The SRAM working memory 3 is of the volatile RAM type which does not require refreshing. The SRAM memory banks allow to maintain the information for a theoretically infinite time, have fast reading time and low consumption, particularly in static conditions. The need to use many components per cell makes them costly. The FLASH memory is a type of EEPROM, and thus of non-volatile memory, which for its performance may be used as read-write memory.
The correct operation of the control software is tested and the optimal values of the calibration parameters are established during a calibration (i.e. tuning) phase of the electronic control unit 1 by means of real tests in which the electronic control unit 1 superintends the operation of an engine. For this purpose, it must be possible to read-access the instantaneous values of the process variables normally stored in the SRAM working memory 3 and the calibration parameter values normally stored in the FLASH storage memory 4, and it must be possible to write-access (i.e. modify) the calibration parameters normally sorted in the FLASH storage memory 4.
In order to allow the above-described access to the instantaneous values of the process variables and to the calibration parameters, an external computer 8 is connected to the microprocessor 2 of the electronic control unit 1 by means of a communication line 9 which operates according to the “CAN—Car Area Network” standard.
During the step of calibration, read-access to the instantaneous values of the process variables stored in the SRAM working memory 3 is possible because the SRAM working memory 3 allows to read-access single bytes. During the operation of the electronic control unit 1, read-access to the calibration parameters stored in the FLASH storage memory 4 is possible because the FLASH storage memory 4 also allows to read-access the single bytes (at a slower reading speed with respect to the SRAM working memory 3).
As shown in FIG. 3, the FLASH storage memory 4 is divided into an area S in which the control software is stored and an area C in which the values of the calibration parameters are stored; in turn, area C is divided into two pages C1 and C2 between them identical and redundant, each of which is aimed at storing all the calibration parameters.

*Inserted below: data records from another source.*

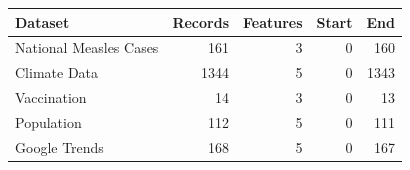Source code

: \begin{tabular}{lrrrr}
\toprule
Dataset & Records & Features & Start & End \\
\midrule
National Measles Cases & 161 & 3 & 0 & 160 \\
Climate Data & 1344 & 5 & 0 & 1343 \\
Vaccination & 14 & 3 & 0 & 13 \\
Population & 112 & 5 & 0 & 111 \\
Google Trends & 168 & 5 & 0 & 167 \\
\bottomrule
\end{tabular}
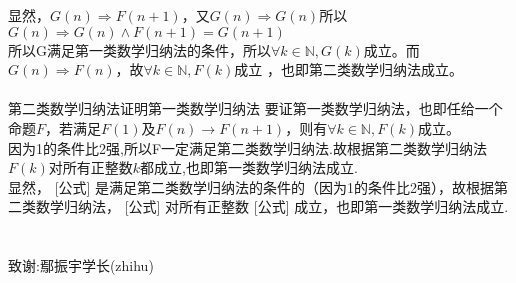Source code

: \documentclass[a4paper, justified]{tufte-handout}
\begin{document}
显然，$G(n)\Rightarrow F(n + 1)$，又$G(n)\Rightarrow G(n)$所以$G(n)\Rightarrow G(n)\wedge F(n + 1) = G(n+1)$\\
所以G满足第一类数学归纳法的条件，所以$\forall k \in \mathbb{N} , G(k)$成立。而$G(n)\Rightarrow F(n)$，故$\forall k \in \mathbb{N} , F(k)$成立 ，也即第二类数学归纳法成立。\\
\\
第二类数学归纳法证明第一类数学归纳法
要证第一类数学归纳法，也即任给一个命题$F$，若满足$F(1)$及$F(n)\rightarrow F(n + 1)$，则有$\forall k \in \mathbb{N} , F(k)$成立。\\
因为1的条件比2强,所以F一定满足第二类数学归纳法.故根据第二类数学归纳法$F(k)$对所有正整数$k$都成立,也即第一类数学归纳法成立.\\

显然， [公式] 是满足第二类数学归纳法的条件的（因为1的条件比2强），故根据第二类数学归纳法， [公式] 对所有正整数 [公式] 成立，也即第一类数学归纳法成立.\\
\\
\\
致谢:鄢振宇学长(zhihu)

\beginfb

\end{document}
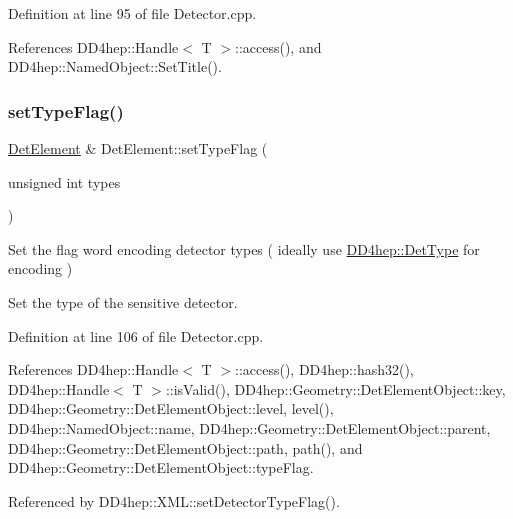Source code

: Definition at line 95 of file Detector.\+cpp.



References D\+D4hep\+::\+Handle$<$ T $>$\+::access(), and D\+D4hep\+::\+Named\+Object\+::\+Set\+Title().

\hypertarget{class_d_d4hep_1_1_geometry_1_1_det_element_a5a03e88dd7e1e3f215116f44dfca1dce}{}\label{class_d_d4hep_1_1_geometry_1_1_det_element_a5a03e88dd7e1e3f215116f44dfca1dce} 
\subsubsection{\texorpdfstring{set\+Type\+Flag()}{setTypeFlag()}}
{\footnotesize\ttfamily \hyperlink{class_d_d4hep_1_1_geometry_1_1_det_element}{Det\+Element} \& Det\+Element\+::set\+Type\+Flag (\begin{DoxyParamCaption}\item[{unsigned int}]{types }\end{DoxyParamCaption})}



Set the flag word encoding detector types ( ideally use \hyperlink{class_d_d4hep_1_1_det_type}{D\+D4hep\+::\+Det\+Type} for encoding ) 

Set the type of the sensitive detector. 

Definition at line 106 of file Detector.\+cpp.



References D\+D4hep\+::\+Handle$<$ T $>$\+::access(), D\+D4hep\+::hash32(), D\+D4hep\+::\+Handle$<$ T $>$\+::is\+Valid(), D\+D4hep\+::\+Geometry\+::\+Det\+Element\+Object\+::key, D\+D4hep\+::\+Geometry\+::\+Det\+Element\+Object\+::level, level(), D\+D4hep\+::\+Named\+Object\+::name, D\+D4hep\+::\+Geometry\+::\+Det\+Element\+Object\+::parent, D\+D4hep\+::\+Geometry\+::\+Det\+Element\+Object\+::path, path(), and D\+D4hep\+::\+Geometry\+::\+Det\+Element\+Object\+::type\+Flag.



Referenced by D\+D4hep\+::\+X\+M\+L\+::set\+Detector\+Type\+Flag().

\hypertarget{class_d_d4hep_1_1_geometry_1_1_det_element_a7dc1ba8329573379fa2f087cee977c98}{}\label{class_d_d4hep_1_1_geometry_1_1_det_element_a7dc1ba8329573379fa2f087cee977c98} 
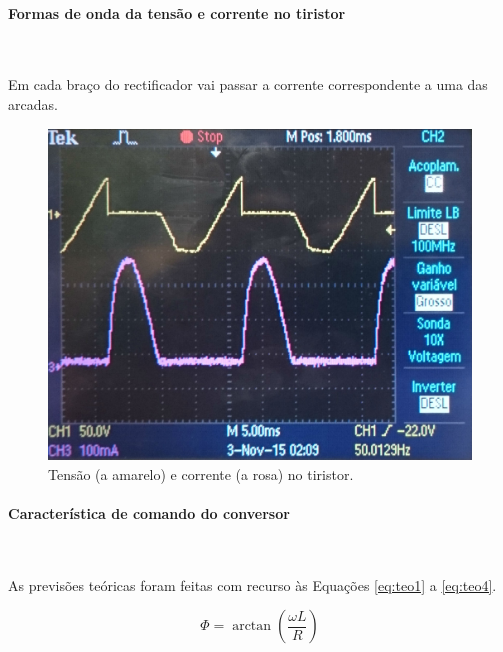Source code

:\documentclass[a4paper,11pt]{article}
\numberwithin{equation}{section}
\begin{document}
\paragraph{Formas de onda da tensão e corrente no tiristor} \mbox{}\

Em cada braço do rectificador vai passar a corrente correspondente a uma das arcadas.

\begin{figure}[H]
	\centering
	\includegraphics[keepaspectratio=true, scale=0.15]{img/DSC_0185}
	\caption{Tensão (a amarelo) e corrente (a rosa) no tiristor.}
	\label{fig:tctiristorlacuna}
	\vspace{-0.8em}
\end{figure}


\paragraph{Característica de comando do conversor} \mbox{}\

As previsões teóricas foram feitas com recurso às Equações \ref{eq:teo1} a \ref{eq:teo4}.

\begin{equation}
\label{eq:teo1}
\Phi = \arctan{(\frac{\omega L}{R})}
\end{equation}
\end{document}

During standard operation, the calibration parameters are stored on page C1 (or page C2) and page C2 (or page C1) is not used in any manner by the microprocessor 2. Instead, during calibration operation, the two pages C1 and C2 are used in alternating manner by the microprocessor 2: for example, the calibration parameters are initially stored on page C1, while page C2 is kept clear, and when it is necessary to modify one or more calibration parameters the values of all calibration parameters (i.e. obviously updating at the same time) are written on page C2 and when the writing of pages C2 is complete, then the microprocessor 2 stops working with page C1 and starts working with page C2 (thus page C1 may be deleted to be ready for future re-writing). It is important to note that the two pages C1 and C2 of area C lie on two different “read-while-write” partitions so that a page C1 or C2 may be read, while the other page C2 or C1 is written and vice versa; furthermore, area C and area S lie on two different “read-while-write” partitions so that the area S may be read without interruptions, while a page C1 or C2 of area C is being written.
In other words, two pages C1 and C2 of the FLASH storage memory 4 are used, which lie on two different “read-while-write” partitions. During calibration, the microprocessor 2 accesses only one page C1 or C2 to read the values of the calibration parameters, while the other page C2 or C1 is available; when the value of one or more calibration parameters must be modified, a copy of the page C1 or C2 in use on page C2 or C1 available by updating the calibration parameter value to be modified. At the end of copying, the FLASH storage memory 4 stops working with the “old” page C1 and C2 containing the not updated values of the calibration parameters and starts working with the “new” page C2 or C1 containing the updated values of the calibration parameters.
In order to modify page C1 or C2 used by the microprocessor 2, a memory management unit MMU 10 of the microprocessor 2, which modifies the pointing of the virtual addresses of the calibration parameters used by the control software in completely transparent manner for the control software itself. In other words, the management unit 10 of the memory may indifferently point to the virtual addresses of the calibration parameters used by the control software on page C1 or on page C2.
It is worth noting that the change of page C1 or C2 used by the microprocessor 2 (i.e. the modification of the virtual addresses of the calibration parameters used by the control software carried out by the memory management unit 10) is extremely fast and does not affect the engine control carried out by the electronic control unit 1; thus page C1 or C2 used by the microprocessor 2 may be changed at any time during the calibration phase thus allowing to modify the value of one or more calibration parameters, while the electronic control unit 1 is controlling an engine.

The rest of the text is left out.